Records from a collection >>
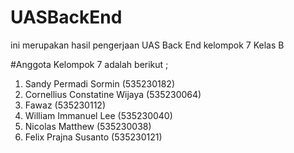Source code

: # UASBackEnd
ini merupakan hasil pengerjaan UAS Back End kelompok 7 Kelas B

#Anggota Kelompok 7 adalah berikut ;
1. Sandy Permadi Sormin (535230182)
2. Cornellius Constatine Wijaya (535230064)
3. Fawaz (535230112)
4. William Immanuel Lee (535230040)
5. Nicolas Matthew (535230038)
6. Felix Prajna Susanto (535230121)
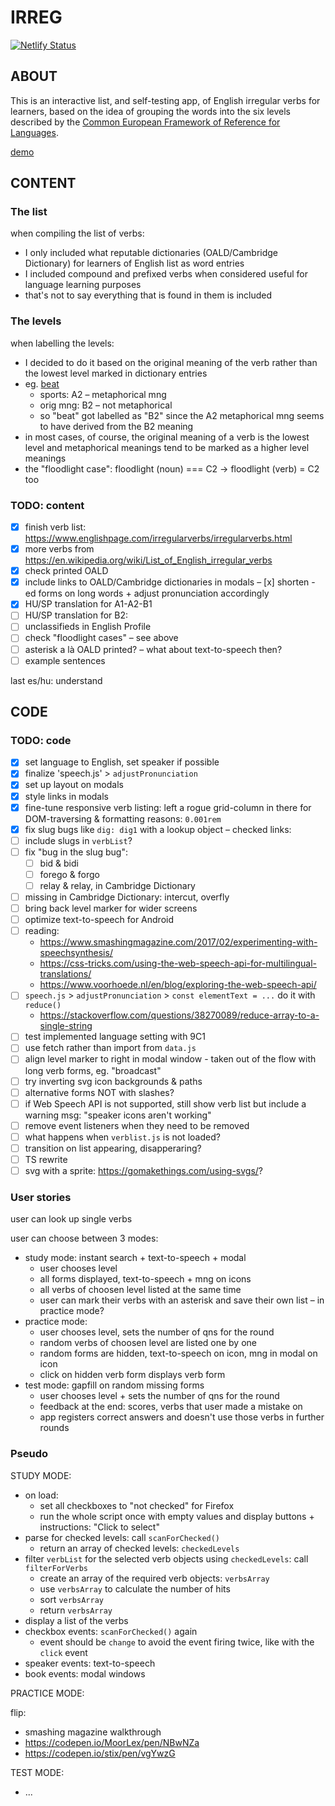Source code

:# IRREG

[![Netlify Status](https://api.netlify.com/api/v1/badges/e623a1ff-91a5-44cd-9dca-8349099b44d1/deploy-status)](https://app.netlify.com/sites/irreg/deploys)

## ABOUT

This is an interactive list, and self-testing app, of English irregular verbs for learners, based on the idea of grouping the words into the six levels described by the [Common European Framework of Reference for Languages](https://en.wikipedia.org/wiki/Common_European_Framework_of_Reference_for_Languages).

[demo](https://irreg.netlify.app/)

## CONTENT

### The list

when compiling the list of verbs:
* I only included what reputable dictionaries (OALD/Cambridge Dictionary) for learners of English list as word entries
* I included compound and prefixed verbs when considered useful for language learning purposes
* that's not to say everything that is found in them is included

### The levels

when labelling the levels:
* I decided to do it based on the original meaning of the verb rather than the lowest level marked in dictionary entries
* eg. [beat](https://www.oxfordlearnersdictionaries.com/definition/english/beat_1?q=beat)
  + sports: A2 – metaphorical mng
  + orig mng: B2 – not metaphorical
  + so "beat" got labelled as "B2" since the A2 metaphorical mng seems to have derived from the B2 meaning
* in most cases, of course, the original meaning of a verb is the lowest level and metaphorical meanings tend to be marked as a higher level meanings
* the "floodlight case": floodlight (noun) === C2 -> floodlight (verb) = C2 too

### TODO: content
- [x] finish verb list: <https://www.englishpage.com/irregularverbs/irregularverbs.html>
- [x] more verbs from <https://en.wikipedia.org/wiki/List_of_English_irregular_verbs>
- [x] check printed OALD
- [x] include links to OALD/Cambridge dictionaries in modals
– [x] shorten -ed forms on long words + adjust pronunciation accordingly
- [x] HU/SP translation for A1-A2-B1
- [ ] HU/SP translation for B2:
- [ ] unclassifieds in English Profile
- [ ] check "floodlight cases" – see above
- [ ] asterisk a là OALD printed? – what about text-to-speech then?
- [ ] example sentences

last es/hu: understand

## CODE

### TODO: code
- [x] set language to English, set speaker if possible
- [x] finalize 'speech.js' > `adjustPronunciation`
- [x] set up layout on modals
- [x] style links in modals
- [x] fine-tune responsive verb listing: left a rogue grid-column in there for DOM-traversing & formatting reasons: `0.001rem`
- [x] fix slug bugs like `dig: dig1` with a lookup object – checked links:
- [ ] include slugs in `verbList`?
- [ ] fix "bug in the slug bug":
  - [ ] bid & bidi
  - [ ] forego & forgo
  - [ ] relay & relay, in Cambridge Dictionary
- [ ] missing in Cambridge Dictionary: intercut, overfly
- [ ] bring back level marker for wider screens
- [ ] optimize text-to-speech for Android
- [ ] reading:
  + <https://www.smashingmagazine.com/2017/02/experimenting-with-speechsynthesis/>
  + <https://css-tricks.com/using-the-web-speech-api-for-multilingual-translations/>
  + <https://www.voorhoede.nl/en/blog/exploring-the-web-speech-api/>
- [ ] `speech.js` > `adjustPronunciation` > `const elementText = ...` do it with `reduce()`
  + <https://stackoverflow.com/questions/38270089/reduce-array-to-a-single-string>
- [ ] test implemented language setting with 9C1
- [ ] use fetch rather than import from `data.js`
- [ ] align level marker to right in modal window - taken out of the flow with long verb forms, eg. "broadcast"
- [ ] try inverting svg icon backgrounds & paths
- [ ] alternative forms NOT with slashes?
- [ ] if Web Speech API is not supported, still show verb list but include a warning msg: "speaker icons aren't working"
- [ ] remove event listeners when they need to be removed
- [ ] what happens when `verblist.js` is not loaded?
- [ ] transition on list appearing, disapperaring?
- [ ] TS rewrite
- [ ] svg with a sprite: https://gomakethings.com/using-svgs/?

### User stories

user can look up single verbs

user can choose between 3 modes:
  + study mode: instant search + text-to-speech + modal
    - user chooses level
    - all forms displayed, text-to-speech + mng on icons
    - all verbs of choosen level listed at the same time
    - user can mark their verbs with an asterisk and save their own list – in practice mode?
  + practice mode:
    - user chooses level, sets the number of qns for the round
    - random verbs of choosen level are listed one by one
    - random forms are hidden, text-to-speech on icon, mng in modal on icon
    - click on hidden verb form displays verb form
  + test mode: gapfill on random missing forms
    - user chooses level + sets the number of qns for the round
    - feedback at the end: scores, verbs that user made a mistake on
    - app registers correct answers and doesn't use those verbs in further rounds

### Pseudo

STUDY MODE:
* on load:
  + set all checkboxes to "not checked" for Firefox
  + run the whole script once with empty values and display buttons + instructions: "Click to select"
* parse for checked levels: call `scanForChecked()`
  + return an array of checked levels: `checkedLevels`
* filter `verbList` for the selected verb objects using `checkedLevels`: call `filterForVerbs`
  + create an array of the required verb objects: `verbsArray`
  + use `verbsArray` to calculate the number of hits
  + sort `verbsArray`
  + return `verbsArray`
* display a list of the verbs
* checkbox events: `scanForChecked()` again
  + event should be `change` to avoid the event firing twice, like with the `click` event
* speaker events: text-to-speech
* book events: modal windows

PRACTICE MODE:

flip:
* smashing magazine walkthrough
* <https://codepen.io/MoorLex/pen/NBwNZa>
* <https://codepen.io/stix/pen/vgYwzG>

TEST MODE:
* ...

Work required >>
If a line in the entries holds the string "beat", copy it.

Problem solution >>
* eg. [beat](https://www.oxfordlearnersdictionaries.com/definition/english/beat_1?q=beat)
  + so "beat" got labelled as "B2" since the A2 metaphorical mng seems to have derived from the B2 meaning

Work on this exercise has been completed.